The Chinese is historically a violent state, with no problem going abroad and smashing entire cultures when possible (see: Vietnam, repeatedly ; Xinjiang).

Of course European colonisation was not a great period of history. Of course there were atrocities. There are atrocities in every war of conquest. It's unfortunately part of the game. We also cannot treat the Europeans as if they were one big block, with everybody intent on colonisation. The French parliament was fraught with opposition to that, and conflicting theories on it.

I am not going to argue taht one of the goal was not exploitation of local resources, of course it was, but we should not forget that a lot of the underlying ideology was humanitarian as well. And that is an ideology that was actually pursued in practice, with doctors going there, education programs, etc...

Was this done in the gentlest way possible? No, probably not. Was European colonisation a completely evil enterprise made my monsters uniquely bent on looting the land? The facts tell us this is not the case either.

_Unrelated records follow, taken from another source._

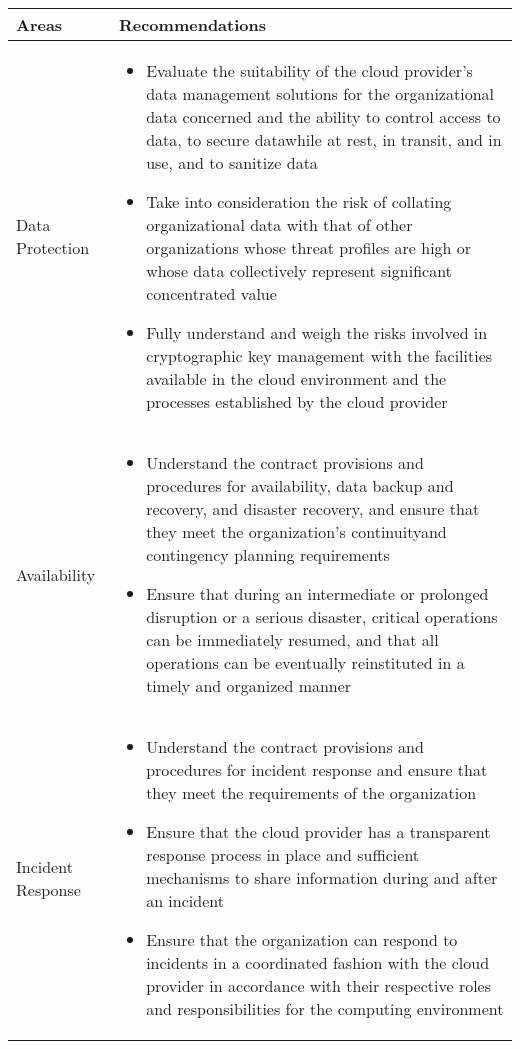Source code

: \begin{center}
    \begin{tabular}{p{3cm} | p{12cm}}
        \bfseries{Areas} & \bfseries{Recommendations}\\ \hline
        Data Protection &
        \begin{itemize}
            \item Evaluate the suitability of the cloud provider's data management solutions for the organizational data concerned and the ability to control access to data, to secure datawhile at rest, in transit, and in use, and to sanitize data
            \item Take into consideration the risk of collating organizational data with that of other organizations whose threat profiles are high or whose data collectively represent significant concentrated value
            \item Fully understand and weigh the risks involved in cryptographic key management with the facilities available in the cloud environment and the processes established by the cloud provider
        \end{itemize}\\
        Availability &
        \begin{itemize}
            \item Understand the contract provisions and procedures for availability, data backup and recovery, and disaster recovery, and ensure that they meet the organization's continuityand contingency planning requirements
            \item Ensure that during an intermediate or prolonged disruption or a serious disaster, critical operations can be immediately resumed, and that all operations can be eventually reinstituted in a timely and organized manner
        \end{itemize}\\
        Incident Response &
        \begin{itemize}
            \item Understand the contract provisions and procedures for incident response and ensure that they meet the requirements of the organization
            \item Ensure that the cloud provider has a transparent response process in place and sufficient mechanisms to share information during and after an incident
            \item Ensure that the organization can respond to incidents in a coordinated fashion with the cloud provider in accordance with their respective roles and responsibilities for the computing environment
        \end{itemize}
    \end{tabular}
\end{center}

Such a massive undertaking has to be replaced in the context and mentalities of the time. We cannot judge this period with our current views. It happened due to a combination of factors (need for resource, mission civilisatrice, interstate competition) that mean that any country in that position would and indeed did do the same


The humanitarian ideology was one of history's first great PR campaigns. Lofty humanitarianism had always accompanied colonial violence, from de las Casas to missionary charities. One could not exist without the other -- the explorer and exploiter opened up the hinterland so that the missionary could go forth and convert, and the murdered/kidnapped missionary provided immediate pretext for colonization. The humanitarians also kept the labor force healthy and able to work, and provided contacts in the deep hinterland that could work with company agents.

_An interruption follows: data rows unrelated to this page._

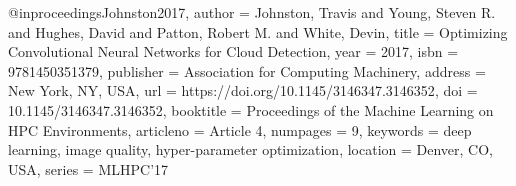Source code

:@inproceedings{Johnston2017,
  author = {Johnston, Travis and Young, Steven R. and Hughes, David and Patton, Robert M. and White, Devin},
  title = {Optimizing Convolutional Neural Networks for Cloud Detection},
  year = {2017},
  isbn = {9781450351379},
  publisher = {Association for Computing Machinery},
  address = {New York, NY, USA},
  url = {https://doi.org/10.1145/3146347.3146352},
  doi = {10.1145/3146347.3146352},
  booktitle = {Proceedings of the Machine Learning on HPC Environments},
  articleno = {Article 4},
  numpages = {9},
  keywords = {deep learning, image quality, hyper-parameter optimization},
  location = {Denver, CO, USA},
  series = {MLHPC’17}
}
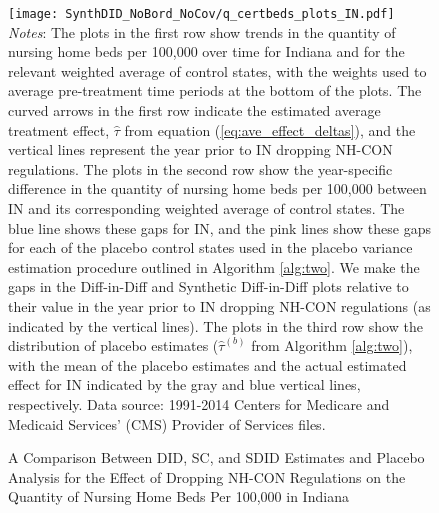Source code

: \documentclass[../Main.tex]{subfiles}
\begin{document}
\newpage
{}
\begin{figure}[t] 
    \setlength{}
	\caption{\label{fig:q_certbeds_plots_in} \centering A Comparison Between DID, SC, and SDID Estimates and Placebo Analysis for the Effect of Dropping NH-CON Regulations on the Quantity of Nursing Home Beds Per 100,000 in Indiana} {\centering\texttt{[image: SynthDID\_NoBord\_NoCov/q\_certbeds\_plots\_IN.pdf]}}
    \vspace{-1.4cm}\\
    \scriptsize
		\textit{Notes}: The plots in the first row show trends in the quantity of nursing home beds per 100,000 over time for Indiana and for the relevant weighted average of control states, with the weights used to average pre-treatment time periods at the bottom of the plots. The curved arrows in the first row indicate the estimated average treatment effect, $\hat{\tau}$ from equation (\ref{eq:ave_effect_deltas}), and the vertical lines represent the year prior to IN dropping NH-CON regulations. The plots in the second row show the year-specific difference in the quantity of nursing home beds per 100,000 between IN and its corresponding weighted average of control states. The blue line shows these gaps for IN, and the pink lines show these gaps for each of the placebo control states used in the placebo variance estimation procedure outlined in Algorithm \ref{alg:two}. We make the gaps in the Diff-in-Diff and Synthetic Diff-in-Diff plots relative to their value in the year prior to IN dropping NH-CON regulations (as indicated by the vertical lines). The plots in the third row show the distribution of placebo estimates ($\hat{\tau}^{(b)}$ from Algorithm \ref{alg:two}), with the mean of the placebo estimates and the actual estimated effect for IN indicated by the gray and blue vertical lines, respectively. Data source: 1991-2014 Centers for Medicare and Medicaid Services’ (CMS) Provider of Services files.
\end{figure}
\restoregeometry
\clearpage
\end{document}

Even the idea of uplifting the natives ultimately placed them as lower-level participants in a wider colonial construction -- turning them into Christian subjects led by the paternal European metropole, with their advancement posited as the key to cultural unity and, more importantly, economic benefit (since said natives could then act as more manpower for advanced economic activities instead of being basic-level labor).

Education programs were, in most if not all cases, a way to create local elites whose privileges were dependent on colonialism and whose culture tended more towards the colonizer than the colonized. These colonies also needed low-level administrators, with positions filled by evolues and co-opted Christians.

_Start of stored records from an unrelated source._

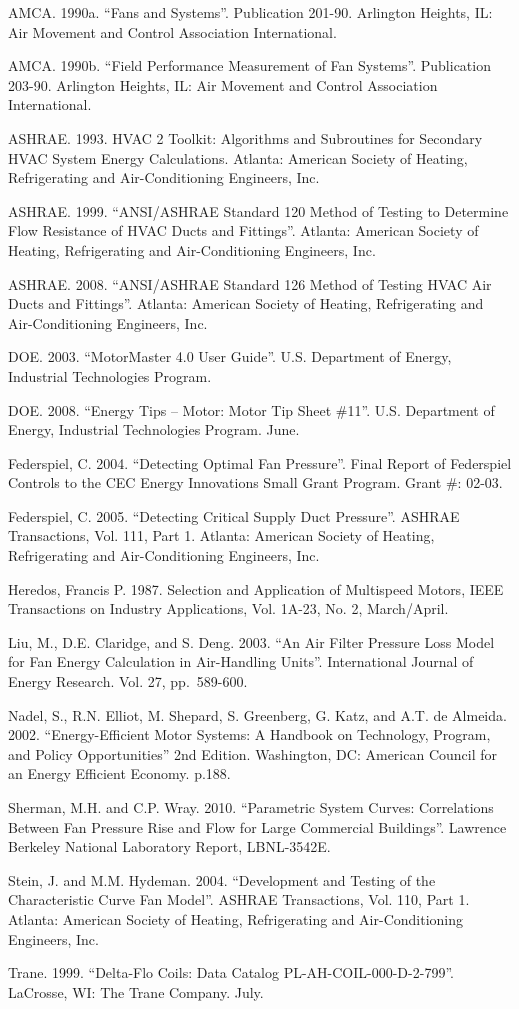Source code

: AMCA. 1990a. ``Fans and Systems''. Publication 201-90. Arlington Heights, IL: Air Movement and Control Association International.

AMCA. 1990b. ``Field Performance Measurement of Fan Systems''. Publication 203-90. Arlington Heights, IL: Air Movement and Control Association International.

ASHRAE. 1993. HVAC 2 Toolkit: Algorithms and Subroutines for Secondary HVAC System Energy Calculations. Atlanta: American Society of Heating, Refrigerating and Air-Conditioning Engineers, Inc.

ASHRAE. 1999. ``ANSI/ASHRAE Standard 120 Method of Testing to Determine Flow Resistance of HVAC Ducts and Fittings''. Atlanta: American Society of Heating, Refrigerating and Air-Conditioning Engineers, Inc.

ASHRAE. 2008. ``ANSI/ASHRAE Standard 126 Method of Testing HVAC Air Ducts and Fittings''. Atlanta: American Society of Heating, Refrigerating and Air-Conditioning Engineers, Inc.

DOE. 2003. ``MotorMaster 4.0 User Guide''. U.S. Department of Energy, Industrial Technologies Program.

DOE. 2008. ``Energy Tips -- Motor: Motor Tip Sheet \#11''. U.S. Department of Energy, Industrial Technologies Program. June.

Federspiel, C. 2004. ``Detecting Optimal Fan Pressure''. Final Report of Federspiel Controls to the CEC Energy Innovations Small Grant Program. Grant \#: 02-03.

Federspiel, C. 2005. ``Detecting Critical Supply Duct Pressure''. ASHRAE Transactions, Vol. 111, Part 1. Atlanta: American Society of Heating, Refrigerating and Air-Conditioning Engineers, Inc.

Heredos, Francis P. 1987. Selection and Application of Multispeed Motors, IEEE Transactions on Industry Applications, Vol. 1A-23, No. 2, March/April.

Liu, M., D.E. Claridge, and S. Deng. 2003. ``An Air Filter Pressure Loss Model for Fan Energy Calculation in Air-Handling Units''. International Journal of Energy Research. Vol. 27, pp.~589-600.

Nadel, S., R.N. Elliot, M. Shepard, S. Greenberg, G. Katz, and A.T. de Almeida. 2002. ``Energy-Efficient Motor Systems: A Handbook on Technology, Program, and Policy Opportunities'' 2nd Edition. Washington, DC: American Council for an Energy Efficient Economy. p.188.

Sherman, M.H. and C.P. Wray. 2010. ``Parametric System Curves: Correlations Between Fan Pressure Rise and Flow for Large Commercial Buildings''. Lawrence Berkeley National Laboratory Report, LBNL-3542E.

Stein, J. and M.M. Hydeman. 2004. ``Development and Testing of the Characteristic Curve Fan Model''. ASHRAE Transactions, Vol. 110, Part 1. Atlanta: American Society of Heating, Refrigerating and Air-Conditioning Engineers, Inc.

Trane. 1999. ``Delta-Flo Coils: Data Catalog PL-AH-COIL-000-D-2-799''. LaCrosse, WI: The Trane Company. July.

These 19th century attempts at humanitarianism and education were inextricably bound up in the profit motive, just as the Christianization of the Americas and elsewhere was bound up in resource extraction and the encomiendas. Europe realized their crimes, by Enlightenment and Christian means -- but the humanitarian efforts were either culturally imperialist or ultimately complicit in the creation of a European super-stratum above the conquered colonial society. Humanitarians created civil society from the ashes of the old order -- and what is civil society but the genteel branch of the elite control of civilization? Churches, schools, hospitals -- all provide more Europeans dependent on colonialism and more institutions to bolster and flesh out the naked economic exploitation of the colony.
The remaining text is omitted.